• WHAT YOU SHOULD DO
Reproduce the records below exactly, but only between the lines holding "told me that" and "reached out to", inclusive.
╔══
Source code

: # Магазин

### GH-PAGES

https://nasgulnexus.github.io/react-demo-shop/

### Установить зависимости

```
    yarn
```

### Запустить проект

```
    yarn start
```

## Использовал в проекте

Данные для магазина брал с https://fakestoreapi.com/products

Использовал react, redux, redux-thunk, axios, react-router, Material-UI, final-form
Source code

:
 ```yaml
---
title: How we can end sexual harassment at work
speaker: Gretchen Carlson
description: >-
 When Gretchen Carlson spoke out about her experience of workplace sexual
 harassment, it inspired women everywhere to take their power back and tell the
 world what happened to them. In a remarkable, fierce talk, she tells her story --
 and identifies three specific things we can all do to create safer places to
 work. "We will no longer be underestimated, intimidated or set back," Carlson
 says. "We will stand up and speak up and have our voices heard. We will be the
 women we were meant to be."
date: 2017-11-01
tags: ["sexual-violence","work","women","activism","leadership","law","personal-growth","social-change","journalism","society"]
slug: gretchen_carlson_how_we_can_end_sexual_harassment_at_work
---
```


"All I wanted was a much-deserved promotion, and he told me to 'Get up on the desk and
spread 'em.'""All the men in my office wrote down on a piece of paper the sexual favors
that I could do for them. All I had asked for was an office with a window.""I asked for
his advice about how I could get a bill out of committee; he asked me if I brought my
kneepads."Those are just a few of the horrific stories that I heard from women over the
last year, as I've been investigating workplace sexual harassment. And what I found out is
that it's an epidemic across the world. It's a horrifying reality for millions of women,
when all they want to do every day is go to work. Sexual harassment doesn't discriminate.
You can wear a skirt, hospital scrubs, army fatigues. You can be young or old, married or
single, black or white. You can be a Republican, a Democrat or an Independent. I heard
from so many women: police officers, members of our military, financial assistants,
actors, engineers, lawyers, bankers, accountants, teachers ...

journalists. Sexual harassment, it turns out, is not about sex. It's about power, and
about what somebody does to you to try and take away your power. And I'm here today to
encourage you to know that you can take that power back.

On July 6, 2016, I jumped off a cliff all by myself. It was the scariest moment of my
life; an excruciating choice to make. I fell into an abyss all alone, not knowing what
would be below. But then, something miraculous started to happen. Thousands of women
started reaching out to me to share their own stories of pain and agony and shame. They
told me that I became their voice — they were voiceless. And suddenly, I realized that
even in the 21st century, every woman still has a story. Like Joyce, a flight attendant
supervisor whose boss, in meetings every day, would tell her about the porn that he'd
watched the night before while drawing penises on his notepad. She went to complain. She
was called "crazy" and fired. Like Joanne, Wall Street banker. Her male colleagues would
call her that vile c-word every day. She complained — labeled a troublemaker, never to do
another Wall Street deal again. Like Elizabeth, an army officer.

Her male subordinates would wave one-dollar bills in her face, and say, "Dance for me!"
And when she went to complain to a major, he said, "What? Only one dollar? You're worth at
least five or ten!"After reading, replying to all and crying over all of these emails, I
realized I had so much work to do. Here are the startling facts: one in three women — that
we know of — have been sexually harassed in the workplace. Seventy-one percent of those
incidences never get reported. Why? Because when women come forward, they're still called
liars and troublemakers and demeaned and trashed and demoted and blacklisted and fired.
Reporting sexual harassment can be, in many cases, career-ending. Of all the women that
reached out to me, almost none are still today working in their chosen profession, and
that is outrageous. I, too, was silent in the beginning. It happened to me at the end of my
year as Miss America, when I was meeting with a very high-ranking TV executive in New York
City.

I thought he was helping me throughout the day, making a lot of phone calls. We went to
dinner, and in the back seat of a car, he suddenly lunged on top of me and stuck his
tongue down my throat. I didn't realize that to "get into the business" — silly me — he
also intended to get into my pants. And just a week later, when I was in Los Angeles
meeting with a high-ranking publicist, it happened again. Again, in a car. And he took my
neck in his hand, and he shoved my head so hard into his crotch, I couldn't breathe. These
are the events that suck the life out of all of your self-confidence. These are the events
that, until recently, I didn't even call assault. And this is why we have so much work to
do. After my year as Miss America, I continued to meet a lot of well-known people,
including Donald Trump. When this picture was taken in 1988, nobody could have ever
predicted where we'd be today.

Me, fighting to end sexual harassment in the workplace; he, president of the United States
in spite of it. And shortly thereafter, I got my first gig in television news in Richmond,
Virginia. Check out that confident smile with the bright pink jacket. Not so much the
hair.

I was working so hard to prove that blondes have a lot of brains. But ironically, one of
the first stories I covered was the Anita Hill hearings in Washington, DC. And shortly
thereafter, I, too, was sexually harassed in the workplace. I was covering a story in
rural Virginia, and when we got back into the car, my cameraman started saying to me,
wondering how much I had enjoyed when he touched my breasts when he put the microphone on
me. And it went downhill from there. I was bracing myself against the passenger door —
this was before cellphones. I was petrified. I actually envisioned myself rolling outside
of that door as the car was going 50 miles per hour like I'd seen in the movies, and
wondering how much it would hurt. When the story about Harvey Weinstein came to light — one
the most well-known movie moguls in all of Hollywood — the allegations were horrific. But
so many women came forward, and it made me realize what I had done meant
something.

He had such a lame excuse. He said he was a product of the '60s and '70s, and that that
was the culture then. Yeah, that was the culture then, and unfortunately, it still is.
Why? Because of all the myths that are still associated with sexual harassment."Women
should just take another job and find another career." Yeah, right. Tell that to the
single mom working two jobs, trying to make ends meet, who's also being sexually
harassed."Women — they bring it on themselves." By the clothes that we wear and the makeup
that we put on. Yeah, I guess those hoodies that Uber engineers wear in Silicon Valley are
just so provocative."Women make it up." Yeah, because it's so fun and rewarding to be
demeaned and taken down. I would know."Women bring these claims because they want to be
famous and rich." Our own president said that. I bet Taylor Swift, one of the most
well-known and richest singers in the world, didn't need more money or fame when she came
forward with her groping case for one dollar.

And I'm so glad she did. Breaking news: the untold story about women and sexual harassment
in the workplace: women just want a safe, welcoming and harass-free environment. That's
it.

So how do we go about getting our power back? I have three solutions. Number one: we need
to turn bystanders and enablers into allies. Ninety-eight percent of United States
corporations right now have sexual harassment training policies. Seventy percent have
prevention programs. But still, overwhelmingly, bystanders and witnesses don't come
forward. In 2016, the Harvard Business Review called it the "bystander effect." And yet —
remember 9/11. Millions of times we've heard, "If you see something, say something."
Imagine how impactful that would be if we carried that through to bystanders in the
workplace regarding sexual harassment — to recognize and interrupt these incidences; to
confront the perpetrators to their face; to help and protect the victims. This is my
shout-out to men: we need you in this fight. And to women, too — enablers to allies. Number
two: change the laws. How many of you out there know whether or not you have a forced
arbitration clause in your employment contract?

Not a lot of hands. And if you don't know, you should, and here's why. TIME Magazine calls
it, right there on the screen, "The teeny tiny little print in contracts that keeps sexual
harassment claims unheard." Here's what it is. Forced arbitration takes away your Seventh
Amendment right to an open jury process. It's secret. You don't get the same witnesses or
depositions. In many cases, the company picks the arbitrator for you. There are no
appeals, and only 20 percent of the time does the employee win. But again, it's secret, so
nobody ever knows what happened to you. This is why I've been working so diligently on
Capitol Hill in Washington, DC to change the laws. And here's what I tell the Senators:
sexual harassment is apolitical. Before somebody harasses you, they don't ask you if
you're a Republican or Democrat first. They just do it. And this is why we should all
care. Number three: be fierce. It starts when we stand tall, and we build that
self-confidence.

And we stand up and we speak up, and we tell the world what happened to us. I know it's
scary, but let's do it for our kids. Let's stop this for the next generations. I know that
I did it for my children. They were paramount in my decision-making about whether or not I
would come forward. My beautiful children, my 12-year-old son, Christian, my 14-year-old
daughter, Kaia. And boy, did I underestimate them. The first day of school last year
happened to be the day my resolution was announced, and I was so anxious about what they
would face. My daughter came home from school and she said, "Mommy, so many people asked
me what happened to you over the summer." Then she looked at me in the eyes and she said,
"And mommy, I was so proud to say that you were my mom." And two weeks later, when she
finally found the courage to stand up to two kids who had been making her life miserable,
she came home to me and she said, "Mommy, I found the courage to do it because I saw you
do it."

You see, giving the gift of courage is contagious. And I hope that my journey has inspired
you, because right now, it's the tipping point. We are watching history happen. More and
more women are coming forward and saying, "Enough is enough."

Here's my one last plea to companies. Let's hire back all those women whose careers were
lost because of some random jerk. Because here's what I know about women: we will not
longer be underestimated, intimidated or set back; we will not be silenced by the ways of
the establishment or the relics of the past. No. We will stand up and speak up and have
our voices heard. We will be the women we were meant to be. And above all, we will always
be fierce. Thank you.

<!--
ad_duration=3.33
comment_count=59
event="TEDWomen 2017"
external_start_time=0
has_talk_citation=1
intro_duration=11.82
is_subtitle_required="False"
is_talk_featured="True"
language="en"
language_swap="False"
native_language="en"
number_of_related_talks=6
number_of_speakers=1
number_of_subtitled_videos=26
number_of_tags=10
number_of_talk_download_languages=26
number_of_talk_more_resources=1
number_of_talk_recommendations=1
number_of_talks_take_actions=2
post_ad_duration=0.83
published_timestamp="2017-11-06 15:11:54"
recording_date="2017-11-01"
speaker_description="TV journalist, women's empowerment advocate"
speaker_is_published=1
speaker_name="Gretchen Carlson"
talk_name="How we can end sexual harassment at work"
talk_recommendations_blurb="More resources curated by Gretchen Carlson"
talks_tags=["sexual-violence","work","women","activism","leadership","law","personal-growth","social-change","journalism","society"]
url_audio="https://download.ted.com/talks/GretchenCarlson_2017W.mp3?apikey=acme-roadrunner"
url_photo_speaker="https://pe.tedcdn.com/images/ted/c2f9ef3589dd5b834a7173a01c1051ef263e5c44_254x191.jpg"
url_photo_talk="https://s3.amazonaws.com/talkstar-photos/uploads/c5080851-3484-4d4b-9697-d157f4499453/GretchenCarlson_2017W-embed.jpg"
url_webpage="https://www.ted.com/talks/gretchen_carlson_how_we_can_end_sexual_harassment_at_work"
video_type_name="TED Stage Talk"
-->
╚══
╔══
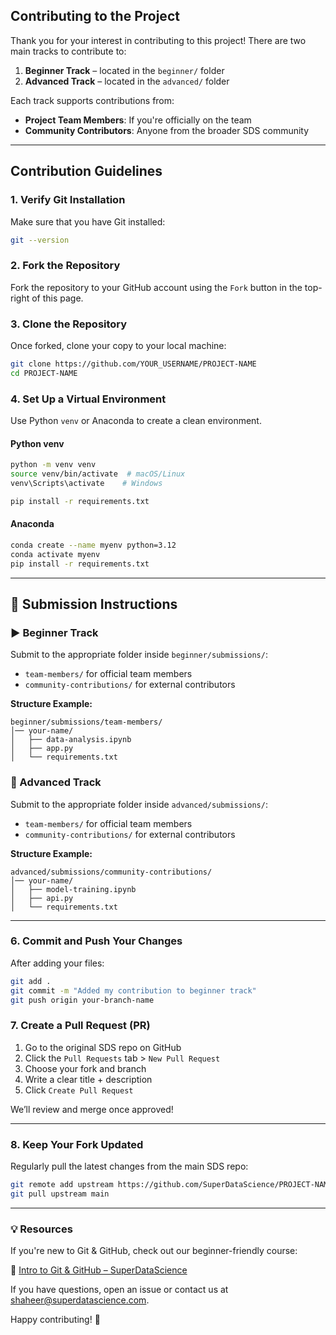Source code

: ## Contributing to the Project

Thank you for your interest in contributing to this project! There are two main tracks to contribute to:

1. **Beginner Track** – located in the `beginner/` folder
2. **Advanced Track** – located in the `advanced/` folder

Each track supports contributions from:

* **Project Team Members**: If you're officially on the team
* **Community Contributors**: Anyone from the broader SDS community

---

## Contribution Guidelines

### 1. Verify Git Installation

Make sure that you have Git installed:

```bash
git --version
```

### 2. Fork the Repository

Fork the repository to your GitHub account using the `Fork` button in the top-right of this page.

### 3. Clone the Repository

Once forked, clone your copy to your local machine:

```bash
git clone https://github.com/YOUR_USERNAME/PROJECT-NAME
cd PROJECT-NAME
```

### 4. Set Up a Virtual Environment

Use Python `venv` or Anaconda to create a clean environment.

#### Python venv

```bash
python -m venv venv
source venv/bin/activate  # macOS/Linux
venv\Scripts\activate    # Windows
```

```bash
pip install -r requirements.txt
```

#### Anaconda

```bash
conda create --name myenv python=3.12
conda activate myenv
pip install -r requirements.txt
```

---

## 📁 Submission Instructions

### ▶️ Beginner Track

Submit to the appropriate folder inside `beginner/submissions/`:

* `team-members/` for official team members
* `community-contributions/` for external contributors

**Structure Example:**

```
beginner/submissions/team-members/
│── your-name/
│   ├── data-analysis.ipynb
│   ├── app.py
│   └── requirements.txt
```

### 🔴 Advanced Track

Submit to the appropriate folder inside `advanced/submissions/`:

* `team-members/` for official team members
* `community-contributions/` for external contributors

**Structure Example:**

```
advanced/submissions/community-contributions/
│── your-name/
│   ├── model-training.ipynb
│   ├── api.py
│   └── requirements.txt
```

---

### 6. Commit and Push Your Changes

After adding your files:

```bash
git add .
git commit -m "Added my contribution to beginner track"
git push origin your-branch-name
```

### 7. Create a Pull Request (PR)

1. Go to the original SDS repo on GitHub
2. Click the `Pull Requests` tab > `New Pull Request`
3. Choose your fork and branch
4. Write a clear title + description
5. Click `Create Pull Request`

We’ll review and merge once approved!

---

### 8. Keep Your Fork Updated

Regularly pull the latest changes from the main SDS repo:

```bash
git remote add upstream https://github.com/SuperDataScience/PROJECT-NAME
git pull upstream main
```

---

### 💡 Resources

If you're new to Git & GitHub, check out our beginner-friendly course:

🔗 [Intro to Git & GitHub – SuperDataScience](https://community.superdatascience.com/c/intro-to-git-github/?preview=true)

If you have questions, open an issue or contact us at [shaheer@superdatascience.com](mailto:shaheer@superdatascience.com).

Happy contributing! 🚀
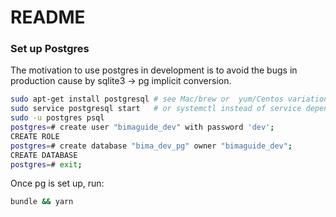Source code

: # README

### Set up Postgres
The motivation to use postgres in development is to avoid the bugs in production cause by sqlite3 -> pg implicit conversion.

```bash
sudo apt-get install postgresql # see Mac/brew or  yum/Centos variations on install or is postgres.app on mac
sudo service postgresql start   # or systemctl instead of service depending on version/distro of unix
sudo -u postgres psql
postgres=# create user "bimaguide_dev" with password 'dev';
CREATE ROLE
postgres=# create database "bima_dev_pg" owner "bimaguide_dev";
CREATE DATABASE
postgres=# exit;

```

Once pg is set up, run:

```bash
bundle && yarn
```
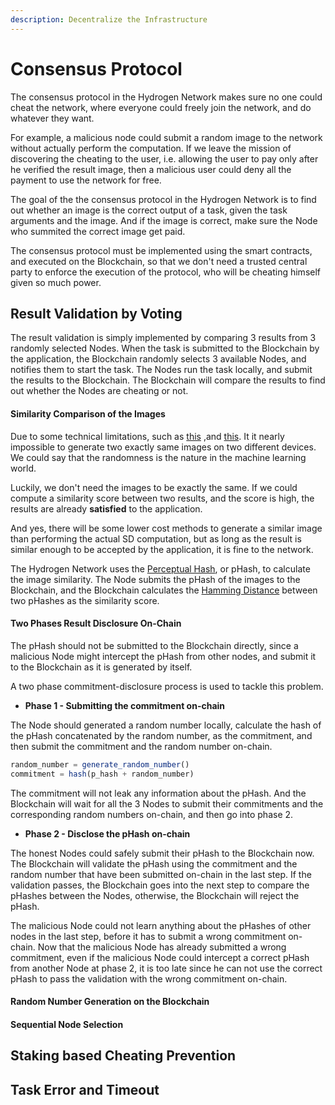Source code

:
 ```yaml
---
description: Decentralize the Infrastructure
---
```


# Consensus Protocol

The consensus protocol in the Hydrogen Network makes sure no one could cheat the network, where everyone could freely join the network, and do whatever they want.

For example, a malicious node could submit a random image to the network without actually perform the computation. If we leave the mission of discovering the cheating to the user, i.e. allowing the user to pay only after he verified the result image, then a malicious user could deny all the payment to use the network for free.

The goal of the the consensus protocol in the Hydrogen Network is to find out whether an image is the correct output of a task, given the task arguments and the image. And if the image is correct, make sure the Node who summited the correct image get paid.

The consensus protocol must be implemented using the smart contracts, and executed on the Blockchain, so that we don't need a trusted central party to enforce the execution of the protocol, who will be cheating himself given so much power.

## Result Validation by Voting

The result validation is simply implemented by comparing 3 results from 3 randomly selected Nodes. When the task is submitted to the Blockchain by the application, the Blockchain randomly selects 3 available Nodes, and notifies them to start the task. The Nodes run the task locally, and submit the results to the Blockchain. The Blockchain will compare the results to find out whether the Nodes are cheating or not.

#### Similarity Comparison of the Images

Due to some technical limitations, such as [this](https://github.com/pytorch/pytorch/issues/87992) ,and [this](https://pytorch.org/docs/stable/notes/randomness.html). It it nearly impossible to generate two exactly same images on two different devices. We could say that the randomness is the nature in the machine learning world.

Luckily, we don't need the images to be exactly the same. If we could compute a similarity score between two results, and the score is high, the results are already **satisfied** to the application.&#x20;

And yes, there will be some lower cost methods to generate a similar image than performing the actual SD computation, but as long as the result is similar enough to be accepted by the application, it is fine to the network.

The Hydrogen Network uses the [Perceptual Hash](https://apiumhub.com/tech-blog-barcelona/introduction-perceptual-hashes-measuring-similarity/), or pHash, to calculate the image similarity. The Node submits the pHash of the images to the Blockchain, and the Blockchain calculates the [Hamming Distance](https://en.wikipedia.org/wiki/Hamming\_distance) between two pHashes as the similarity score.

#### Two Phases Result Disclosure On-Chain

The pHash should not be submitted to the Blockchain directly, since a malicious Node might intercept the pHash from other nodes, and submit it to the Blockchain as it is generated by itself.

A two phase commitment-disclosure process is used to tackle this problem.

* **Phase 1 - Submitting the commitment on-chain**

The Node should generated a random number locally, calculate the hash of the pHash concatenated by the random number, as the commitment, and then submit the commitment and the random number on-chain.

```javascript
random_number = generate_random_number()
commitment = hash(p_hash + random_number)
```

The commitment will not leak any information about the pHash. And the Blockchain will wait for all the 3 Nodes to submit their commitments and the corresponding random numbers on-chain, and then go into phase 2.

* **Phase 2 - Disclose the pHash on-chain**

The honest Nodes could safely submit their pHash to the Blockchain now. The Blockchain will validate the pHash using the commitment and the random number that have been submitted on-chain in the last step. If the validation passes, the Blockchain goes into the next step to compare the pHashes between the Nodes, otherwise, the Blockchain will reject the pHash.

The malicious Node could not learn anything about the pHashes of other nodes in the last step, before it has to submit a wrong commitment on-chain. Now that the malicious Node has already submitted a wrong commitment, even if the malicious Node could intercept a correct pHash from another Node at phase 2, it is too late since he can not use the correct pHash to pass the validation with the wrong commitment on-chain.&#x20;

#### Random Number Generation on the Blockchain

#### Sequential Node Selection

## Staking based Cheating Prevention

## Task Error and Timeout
╚══
• TASK OUTPUT
told me that I became their voice — they were voiceless. And suddenly, I realized that
even in the 21st century, every woman still has a story. Like Joyce, a flight attendant
supervisor whose boss, in meetings every day, would tell her about the porn that he'd
watched the night before while drawing penises on his notepad. She went to complain. She
was called "crazy" and fired. Like Joanne, Wall Street banker. Her male colleagues would
call her that vile c-word every day. She complained — labeled a troublemaker, never to do
another Wall Street deal again. Like Elizabeth, an army officer.

Her male subordinates would wave one-dollar bills in her face, and say, "Dance for me!"
And when she went to complain to a major, he said, "What? Only one dollar? You're worth at
least five or ten!"After reading, replying to all and crying over all of these emails, I
realized I had so much work to do. Here are the startling facts: one in three women — that
we know of — have been sexually harassed in the workplace. Seventy-one percent of those
incidences never get reported. Why? Because when women come forward, they're still called
liars and troublemakers and demeaned and trashed and demoted and blacklisted and fired.
Reporting sexual harassment can be, in many cases, career-ending. Of all the women that
reached out to me, almost none are still today working in their chosen profession, and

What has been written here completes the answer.